Aussie delight at rediscovery of “mongrel”
Sydney: After months of misery and recrimination, Australia rejoiced in the rebirth of “Aussie mongrel” and a thumping Ashes victory over England on Monday.
The victory by 267 runs in Perth on Sunday to square up the five Test series was satisfying enough, but the fast-bowling, wicket-scattering, heavy-sledging manner of it clearly struck a chord deep in the Australian psyche.
“Gloves are off: Aussies unleash ‘mongrel’ to beat Poms,” was the front page splash on Sydney’s Daily Telegraph, The Australian echoing the sentiment with its “Australia has fire back in its belly.”

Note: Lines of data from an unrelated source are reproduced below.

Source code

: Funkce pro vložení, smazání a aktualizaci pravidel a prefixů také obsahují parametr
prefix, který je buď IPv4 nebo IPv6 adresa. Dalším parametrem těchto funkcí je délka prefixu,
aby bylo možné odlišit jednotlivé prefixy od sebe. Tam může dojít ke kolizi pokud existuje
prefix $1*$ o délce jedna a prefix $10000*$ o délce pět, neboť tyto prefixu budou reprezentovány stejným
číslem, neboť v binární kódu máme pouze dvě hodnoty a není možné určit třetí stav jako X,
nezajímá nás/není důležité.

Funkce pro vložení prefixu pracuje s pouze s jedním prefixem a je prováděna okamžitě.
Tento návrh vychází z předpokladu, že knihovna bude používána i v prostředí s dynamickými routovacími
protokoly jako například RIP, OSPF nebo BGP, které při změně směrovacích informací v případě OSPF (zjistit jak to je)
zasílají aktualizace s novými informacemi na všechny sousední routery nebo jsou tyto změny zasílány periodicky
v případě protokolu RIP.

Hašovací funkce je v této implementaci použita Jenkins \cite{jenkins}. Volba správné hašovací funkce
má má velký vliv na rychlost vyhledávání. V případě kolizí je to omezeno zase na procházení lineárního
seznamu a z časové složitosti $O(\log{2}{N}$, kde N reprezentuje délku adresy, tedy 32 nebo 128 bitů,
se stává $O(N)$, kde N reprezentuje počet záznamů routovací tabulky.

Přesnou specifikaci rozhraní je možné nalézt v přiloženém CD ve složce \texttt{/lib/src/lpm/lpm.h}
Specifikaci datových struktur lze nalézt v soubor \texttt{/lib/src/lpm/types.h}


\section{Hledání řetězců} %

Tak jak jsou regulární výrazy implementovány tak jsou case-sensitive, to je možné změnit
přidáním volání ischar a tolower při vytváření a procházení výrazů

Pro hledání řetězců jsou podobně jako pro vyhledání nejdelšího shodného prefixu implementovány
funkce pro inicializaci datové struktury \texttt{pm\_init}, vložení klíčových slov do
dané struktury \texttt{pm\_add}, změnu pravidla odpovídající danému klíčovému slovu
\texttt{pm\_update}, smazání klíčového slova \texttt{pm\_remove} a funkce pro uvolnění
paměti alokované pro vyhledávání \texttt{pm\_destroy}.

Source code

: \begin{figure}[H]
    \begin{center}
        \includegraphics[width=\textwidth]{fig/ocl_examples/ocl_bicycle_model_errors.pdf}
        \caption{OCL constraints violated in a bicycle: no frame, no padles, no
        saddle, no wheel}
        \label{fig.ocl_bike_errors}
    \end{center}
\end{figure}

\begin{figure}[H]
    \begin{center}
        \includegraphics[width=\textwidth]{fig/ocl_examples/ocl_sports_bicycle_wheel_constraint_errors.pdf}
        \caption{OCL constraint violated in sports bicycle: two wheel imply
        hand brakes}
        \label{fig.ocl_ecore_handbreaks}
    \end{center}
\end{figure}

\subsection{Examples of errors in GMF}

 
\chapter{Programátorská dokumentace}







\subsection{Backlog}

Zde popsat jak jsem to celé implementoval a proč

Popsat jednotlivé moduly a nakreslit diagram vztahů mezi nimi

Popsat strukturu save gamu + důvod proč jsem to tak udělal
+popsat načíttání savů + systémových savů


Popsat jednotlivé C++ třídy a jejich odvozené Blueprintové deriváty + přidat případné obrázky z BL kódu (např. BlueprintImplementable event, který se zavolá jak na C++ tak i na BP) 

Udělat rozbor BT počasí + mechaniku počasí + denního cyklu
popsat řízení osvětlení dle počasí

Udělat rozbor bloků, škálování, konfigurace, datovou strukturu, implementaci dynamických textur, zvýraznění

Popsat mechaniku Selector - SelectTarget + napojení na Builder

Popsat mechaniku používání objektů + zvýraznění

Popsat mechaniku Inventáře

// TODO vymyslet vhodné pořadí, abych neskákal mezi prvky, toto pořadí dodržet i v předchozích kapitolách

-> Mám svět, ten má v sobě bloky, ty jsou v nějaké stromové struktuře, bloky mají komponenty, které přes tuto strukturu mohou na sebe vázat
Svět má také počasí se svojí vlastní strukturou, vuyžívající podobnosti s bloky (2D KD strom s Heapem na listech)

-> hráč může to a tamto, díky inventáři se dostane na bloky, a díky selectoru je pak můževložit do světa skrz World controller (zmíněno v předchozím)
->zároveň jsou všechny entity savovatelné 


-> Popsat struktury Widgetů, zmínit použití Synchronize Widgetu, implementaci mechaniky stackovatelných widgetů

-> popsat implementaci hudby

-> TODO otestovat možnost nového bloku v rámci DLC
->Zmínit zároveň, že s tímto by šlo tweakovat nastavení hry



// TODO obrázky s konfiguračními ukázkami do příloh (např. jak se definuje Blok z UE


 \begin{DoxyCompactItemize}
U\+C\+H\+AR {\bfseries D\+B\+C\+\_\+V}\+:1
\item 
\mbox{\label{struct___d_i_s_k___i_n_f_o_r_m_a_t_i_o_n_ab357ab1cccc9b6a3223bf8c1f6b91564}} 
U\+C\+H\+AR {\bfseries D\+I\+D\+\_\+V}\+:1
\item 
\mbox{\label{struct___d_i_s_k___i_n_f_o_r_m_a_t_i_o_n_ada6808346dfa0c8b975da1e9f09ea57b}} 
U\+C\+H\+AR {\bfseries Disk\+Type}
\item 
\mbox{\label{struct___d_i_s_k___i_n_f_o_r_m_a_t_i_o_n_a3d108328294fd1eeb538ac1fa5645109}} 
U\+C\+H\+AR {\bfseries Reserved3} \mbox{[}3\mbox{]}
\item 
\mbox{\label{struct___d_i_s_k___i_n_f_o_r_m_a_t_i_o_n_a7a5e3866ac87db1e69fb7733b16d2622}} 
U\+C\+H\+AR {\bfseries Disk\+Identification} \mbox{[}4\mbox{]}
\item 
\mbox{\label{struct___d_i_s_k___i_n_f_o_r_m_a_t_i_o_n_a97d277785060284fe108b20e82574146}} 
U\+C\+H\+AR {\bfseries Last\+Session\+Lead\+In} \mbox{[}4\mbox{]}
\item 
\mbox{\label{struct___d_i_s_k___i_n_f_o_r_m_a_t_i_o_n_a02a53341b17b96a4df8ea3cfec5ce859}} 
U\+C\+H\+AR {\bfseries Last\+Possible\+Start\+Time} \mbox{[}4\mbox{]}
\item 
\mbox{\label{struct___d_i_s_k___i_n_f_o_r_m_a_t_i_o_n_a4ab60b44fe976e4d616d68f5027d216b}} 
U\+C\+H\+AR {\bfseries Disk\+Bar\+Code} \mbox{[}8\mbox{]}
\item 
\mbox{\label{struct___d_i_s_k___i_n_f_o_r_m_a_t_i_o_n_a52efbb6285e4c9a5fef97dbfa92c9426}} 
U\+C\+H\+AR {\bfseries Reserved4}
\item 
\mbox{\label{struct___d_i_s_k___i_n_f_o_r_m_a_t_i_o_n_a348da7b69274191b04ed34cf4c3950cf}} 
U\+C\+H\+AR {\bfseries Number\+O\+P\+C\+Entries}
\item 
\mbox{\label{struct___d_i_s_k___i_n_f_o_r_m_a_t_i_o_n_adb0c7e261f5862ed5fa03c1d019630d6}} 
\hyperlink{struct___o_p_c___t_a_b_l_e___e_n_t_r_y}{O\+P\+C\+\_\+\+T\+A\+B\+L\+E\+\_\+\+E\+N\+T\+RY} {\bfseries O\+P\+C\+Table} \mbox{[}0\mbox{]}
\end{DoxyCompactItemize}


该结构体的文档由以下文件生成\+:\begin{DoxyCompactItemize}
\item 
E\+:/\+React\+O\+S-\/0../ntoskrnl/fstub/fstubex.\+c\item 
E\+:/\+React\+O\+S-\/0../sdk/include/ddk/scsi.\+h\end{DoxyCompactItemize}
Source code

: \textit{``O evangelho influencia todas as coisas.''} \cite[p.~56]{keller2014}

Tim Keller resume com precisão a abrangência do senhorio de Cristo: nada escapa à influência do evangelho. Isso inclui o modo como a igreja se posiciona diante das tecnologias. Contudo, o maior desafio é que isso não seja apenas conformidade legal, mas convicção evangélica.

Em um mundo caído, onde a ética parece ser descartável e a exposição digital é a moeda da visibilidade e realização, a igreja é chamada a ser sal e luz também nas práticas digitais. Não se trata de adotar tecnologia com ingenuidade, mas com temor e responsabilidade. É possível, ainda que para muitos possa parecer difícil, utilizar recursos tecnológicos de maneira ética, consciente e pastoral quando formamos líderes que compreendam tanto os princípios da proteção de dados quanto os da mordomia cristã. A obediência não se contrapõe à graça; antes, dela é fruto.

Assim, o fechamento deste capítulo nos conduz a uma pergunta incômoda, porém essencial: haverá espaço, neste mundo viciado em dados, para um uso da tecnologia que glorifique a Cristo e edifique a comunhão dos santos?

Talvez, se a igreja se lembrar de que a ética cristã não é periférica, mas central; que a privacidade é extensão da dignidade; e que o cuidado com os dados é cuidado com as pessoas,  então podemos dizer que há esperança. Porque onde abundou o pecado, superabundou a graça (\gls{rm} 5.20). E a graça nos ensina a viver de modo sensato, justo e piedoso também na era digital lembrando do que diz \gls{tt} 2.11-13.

“Bring on the Boxing Day Test - Ricky Ponting’s boys have got their mongrel back,” read the front page lead in the Telegraph. “Like punch-drunk fighters rising from the canvas, the Australians are now favourites to win the Ashes.”
The fractured finger that may prevent skipper Ricky Ponting playing in the fourth Test in Melbourne starting on December 26 failed to temper the plaudits.
“Ponting’s team won because it dared to play Australian cricket. It is a culture, not a civilisation,” wrote Peter Roebuck in Melbourne’s The Age daily.
“His flingers pounded away, his fieldsmen pounced, his batsmen attacked. Nothing tame or apologetic was offered.
“England made the mistake of trying to meet fire with fire. Previously composed, the tourists became ragged and flustered...”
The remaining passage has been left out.